Questions and answers with Debbie Levvit
Can you briefly tell me what your talk is about?
“Stop Evangelizing UX – And What To Do Instead”
My talk is about how there are so many us practitioners that, as part of their strategy, believe they must “evangelize UX.” This often comes in the form of lots of meetings, PowerPoints, and beating people over the head about how important we (as UX professionals) are. I learned more about that perception after giving multiple talks at developer and Agile conferences. This evangelizing is part of what our coworkers dislike about us. They feel we are not collaborating with them, we are not communicating with them, but then we show up to tell everybody how meaningful and important we are. When UX practitioners avoid collaborating and just take the ball and go home with it, we look like jerks! Then we want to hold another meeting about how great UX is. We need to stop those meetings, and improve and collaboration and communicating with our cross-functional teammates.
Why that topic?
I see UX evangelism as something, in many cases, that is hurting UX. We hold meetings to talk about how great we are as part of our UX strategy and believing it will level up UX maturity. We’re often not noticing that UX evangelism often works against our goals. I gave this talk back in March and a guy came up to me afterwards. He told me about being a “UX evangelist” at a Fortune 50 company, and that only after my talk did he see why he couldn’t get anything accomplished in 1.5 years of evangelism. It’s an important topic and still a little too controversial for most people to touch.

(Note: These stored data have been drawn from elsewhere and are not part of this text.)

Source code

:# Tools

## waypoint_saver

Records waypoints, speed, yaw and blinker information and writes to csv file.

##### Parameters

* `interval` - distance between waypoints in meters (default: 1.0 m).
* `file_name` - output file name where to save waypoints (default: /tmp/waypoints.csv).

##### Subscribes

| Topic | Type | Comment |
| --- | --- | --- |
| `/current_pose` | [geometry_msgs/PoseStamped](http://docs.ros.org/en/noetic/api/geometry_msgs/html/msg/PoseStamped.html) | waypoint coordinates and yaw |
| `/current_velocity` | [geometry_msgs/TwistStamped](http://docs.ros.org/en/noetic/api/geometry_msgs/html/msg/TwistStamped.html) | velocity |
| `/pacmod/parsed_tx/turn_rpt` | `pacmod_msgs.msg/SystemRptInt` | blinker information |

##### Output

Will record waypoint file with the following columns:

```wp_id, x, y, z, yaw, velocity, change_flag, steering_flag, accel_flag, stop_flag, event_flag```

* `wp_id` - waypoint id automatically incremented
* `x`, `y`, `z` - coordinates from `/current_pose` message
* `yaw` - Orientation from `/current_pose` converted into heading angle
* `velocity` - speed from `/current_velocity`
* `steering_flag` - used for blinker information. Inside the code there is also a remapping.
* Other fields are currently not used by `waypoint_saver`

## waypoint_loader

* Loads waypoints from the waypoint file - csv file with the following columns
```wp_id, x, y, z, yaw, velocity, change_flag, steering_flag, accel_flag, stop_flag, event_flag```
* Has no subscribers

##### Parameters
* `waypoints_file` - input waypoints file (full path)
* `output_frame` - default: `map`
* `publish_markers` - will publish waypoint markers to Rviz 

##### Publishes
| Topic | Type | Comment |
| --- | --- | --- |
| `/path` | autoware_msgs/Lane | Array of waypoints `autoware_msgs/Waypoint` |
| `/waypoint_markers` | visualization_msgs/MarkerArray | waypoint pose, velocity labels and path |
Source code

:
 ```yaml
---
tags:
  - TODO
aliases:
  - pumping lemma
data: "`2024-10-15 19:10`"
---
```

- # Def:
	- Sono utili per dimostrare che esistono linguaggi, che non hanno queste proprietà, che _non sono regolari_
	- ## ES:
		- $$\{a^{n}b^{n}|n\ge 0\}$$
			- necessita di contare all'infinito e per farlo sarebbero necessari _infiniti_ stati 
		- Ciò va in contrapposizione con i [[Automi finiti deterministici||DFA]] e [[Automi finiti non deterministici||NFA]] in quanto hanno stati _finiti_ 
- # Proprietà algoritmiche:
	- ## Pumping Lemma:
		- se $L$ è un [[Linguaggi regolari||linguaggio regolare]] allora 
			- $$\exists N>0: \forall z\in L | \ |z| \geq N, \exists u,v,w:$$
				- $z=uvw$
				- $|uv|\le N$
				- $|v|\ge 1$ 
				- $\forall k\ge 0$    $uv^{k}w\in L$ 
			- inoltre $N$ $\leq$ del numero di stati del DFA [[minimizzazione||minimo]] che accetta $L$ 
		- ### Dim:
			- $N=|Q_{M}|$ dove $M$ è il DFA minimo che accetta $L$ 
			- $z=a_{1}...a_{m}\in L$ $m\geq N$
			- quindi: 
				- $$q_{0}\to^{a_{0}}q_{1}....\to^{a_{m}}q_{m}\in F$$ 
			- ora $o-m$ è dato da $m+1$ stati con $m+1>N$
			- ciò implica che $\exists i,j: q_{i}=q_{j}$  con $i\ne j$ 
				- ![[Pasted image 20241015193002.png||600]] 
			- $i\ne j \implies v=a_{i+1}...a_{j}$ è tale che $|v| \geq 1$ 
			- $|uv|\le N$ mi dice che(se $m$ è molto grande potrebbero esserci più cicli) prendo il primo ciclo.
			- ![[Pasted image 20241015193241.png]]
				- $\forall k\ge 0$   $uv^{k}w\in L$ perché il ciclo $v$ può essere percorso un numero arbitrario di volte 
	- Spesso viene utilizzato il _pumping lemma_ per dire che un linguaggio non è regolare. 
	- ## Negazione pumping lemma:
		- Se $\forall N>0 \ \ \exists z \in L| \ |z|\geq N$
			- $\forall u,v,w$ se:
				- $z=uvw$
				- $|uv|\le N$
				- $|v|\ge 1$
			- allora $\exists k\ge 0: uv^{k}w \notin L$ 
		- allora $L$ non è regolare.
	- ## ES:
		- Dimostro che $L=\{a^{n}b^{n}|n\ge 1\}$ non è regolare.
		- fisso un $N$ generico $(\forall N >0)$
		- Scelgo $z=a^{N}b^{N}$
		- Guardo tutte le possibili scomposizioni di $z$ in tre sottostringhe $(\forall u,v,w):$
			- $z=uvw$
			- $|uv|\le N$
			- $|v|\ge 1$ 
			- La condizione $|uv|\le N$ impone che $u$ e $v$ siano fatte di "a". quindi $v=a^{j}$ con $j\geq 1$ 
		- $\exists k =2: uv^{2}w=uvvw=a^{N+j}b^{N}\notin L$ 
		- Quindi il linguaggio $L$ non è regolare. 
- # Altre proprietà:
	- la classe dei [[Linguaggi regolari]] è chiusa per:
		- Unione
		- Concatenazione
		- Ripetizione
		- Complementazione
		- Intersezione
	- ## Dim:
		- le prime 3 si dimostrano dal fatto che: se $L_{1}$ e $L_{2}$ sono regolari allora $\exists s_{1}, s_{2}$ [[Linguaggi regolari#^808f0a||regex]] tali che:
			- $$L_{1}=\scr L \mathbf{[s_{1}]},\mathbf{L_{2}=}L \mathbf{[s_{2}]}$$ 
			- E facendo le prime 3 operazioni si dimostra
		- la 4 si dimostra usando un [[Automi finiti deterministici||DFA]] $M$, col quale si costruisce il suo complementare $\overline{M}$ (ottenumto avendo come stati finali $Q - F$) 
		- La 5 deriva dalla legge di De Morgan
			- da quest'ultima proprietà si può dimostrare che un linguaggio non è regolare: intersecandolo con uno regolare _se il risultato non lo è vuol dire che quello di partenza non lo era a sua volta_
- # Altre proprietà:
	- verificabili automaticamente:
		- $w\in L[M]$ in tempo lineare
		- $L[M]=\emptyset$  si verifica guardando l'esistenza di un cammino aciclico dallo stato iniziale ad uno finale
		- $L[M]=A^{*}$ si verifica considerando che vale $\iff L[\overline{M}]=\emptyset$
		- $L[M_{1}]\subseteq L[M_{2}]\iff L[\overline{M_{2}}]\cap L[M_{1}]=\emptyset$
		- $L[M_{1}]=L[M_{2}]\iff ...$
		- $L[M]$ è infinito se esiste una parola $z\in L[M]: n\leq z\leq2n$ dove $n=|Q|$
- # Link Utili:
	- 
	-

UX professionals feel like we need to do this. You are going against everything we’ve been taught to do.
It comes back to action and words not matching. UX is valuable and necessary. We want companies to give us time, budget, etc, for UX efforts. But there are a couple of reasons our current tactics work against us:
- Many companies were successful before they started hiring UX practitioners. They don’t understand what we do and have no idea why they need us. On top of that, they have no idea why these possibly-meaningless people are holding a parade for themselves.
- Granted I am playing in to stereotypes here, but many developers I meet at conferences have told me they see UX as a bunch of artsy-farsty, ego-head jerks. We are not helping that perception when we come off as aloof and disconnected.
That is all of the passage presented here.